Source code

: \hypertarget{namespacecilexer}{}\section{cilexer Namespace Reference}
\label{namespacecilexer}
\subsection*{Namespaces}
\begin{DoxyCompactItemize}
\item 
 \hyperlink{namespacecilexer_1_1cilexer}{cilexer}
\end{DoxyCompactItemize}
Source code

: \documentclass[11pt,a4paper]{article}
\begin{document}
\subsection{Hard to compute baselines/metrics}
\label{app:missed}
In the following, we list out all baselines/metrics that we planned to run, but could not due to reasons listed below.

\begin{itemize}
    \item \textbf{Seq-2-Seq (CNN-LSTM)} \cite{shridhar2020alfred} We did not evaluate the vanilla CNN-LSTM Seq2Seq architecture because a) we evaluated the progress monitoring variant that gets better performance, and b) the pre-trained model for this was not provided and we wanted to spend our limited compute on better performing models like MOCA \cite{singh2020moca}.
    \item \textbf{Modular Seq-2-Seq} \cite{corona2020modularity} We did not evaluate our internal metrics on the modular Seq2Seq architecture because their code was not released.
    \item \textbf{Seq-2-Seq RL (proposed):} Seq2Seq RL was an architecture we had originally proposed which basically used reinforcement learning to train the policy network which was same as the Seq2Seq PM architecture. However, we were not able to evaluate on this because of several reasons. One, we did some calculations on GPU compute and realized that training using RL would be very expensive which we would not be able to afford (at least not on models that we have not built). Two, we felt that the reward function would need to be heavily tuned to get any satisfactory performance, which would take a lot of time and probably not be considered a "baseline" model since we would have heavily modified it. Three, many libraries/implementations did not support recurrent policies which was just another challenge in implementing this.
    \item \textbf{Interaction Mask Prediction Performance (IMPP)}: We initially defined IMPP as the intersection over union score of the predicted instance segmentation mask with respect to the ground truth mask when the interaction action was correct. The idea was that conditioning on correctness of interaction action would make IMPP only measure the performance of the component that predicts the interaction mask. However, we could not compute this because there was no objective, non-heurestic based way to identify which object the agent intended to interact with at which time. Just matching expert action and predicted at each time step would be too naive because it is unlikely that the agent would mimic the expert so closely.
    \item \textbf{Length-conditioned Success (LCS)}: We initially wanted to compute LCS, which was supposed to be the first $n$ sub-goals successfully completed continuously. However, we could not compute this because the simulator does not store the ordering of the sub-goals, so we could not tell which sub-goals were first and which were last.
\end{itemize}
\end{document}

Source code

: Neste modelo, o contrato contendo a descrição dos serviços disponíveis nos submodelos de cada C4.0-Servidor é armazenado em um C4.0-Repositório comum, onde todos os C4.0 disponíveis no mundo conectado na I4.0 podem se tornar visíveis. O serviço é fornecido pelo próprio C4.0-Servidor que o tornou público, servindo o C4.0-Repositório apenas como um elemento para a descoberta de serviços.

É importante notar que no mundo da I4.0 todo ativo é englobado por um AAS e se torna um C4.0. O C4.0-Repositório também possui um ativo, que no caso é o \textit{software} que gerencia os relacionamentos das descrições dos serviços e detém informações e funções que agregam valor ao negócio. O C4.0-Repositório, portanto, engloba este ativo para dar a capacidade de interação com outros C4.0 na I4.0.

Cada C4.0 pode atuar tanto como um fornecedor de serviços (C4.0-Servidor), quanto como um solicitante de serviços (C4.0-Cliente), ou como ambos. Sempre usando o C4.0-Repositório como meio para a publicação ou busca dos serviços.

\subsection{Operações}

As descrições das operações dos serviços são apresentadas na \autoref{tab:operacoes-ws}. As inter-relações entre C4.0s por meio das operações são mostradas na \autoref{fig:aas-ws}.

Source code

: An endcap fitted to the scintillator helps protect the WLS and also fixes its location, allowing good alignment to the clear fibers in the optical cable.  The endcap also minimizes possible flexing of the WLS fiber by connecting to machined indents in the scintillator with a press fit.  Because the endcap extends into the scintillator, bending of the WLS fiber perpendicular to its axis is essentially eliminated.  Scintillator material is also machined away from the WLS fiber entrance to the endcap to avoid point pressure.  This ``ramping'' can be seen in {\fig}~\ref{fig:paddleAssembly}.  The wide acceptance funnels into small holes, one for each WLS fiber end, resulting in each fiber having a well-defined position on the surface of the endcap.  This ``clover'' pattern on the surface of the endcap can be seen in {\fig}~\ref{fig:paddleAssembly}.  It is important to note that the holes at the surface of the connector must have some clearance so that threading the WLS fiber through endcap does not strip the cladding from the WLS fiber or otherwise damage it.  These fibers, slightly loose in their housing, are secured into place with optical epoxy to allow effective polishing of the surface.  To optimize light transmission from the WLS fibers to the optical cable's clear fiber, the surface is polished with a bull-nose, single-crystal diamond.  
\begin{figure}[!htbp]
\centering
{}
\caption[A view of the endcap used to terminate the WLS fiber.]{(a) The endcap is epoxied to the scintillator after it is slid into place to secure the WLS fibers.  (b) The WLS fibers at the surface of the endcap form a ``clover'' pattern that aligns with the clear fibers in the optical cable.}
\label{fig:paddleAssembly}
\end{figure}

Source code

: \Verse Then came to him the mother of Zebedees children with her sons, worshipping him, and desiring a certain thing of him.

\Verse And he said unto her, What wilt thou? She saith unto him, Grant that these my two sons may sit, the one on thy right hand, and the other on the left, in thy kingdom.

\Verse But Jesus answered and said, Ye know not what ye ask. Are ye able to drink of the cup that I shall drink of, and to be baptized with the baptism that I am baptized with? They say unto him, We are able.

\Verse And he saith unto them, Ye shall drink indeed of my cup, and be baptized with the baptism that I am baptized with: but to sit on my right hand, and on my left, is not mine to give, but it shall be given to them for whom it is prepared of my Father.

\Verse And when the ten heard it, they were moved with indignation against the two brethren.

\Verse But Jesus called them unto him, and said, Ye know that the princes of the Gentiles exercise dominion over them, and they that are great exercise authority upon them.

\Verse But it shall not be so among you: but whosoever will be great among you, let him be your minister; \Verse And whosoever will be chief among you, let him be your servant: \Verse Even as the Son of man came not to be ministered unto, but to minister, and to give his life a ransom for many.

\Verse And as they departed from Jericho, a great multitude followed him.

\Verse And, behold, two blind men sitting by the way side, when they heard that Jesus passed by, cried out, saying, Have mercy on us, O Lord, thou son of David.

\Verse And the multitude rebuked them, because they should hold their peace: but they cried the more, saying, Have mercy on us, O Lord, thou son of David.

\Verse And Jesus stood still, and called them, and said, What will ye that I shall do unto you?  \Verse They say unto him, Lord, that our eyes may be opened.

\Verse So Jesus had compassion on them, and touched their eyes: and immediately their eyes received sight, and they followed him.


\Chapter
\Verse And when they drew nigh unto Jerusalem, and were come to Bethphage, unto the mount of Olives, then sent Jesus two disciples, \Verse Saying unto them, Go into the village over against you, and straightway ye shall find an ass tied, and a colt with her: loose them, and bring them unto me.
++++
**What needs to be done:** Write out the listing exactly from its first line to the line containing "was not released.". Both of those lines belong in the answer.

**Exercise response:**
Source code

: \hypertarget{namespacecilexer}{}\section{cilexer Namespace Reference}
\label{namespacecilexer}
\subsection*{Namespaces}
\begin{DoxyCompactItemize}
\item 
 \hyperlink{namespacecilexer_1_1cilexer}{cilexer}
\end{DoxyCompactItemize}
Source code

: \documentclass[11pt,a4paper]{article}
\begin{document}
\subsection{Hard to compute baselines/metrics}
\label{app:missed}
In the following, we list out all baselines/metrics that we planned to run, but could not due to reasons listed below.

\begin{itemize}
    \item \textbf{Seq-2-Seq (CNN-LSTM)} \cite{shridhar2020alfred} We did not evaluate the vanilla CNN-LSTM Seq2Seq architecture because a) we evaluated the progress monitoring variant that gets better performance, and b) the pre-trained model for this was not provided and we wanted to spend our limited compute on better performing models like MOCA \cite{singh2020moca}.
    \item \textbf{Modular Seq-2-Seq} \cite{corona2020modularity} We did not evaluate our internal metrics on the modular Seq2Seq architecture because their code was not released.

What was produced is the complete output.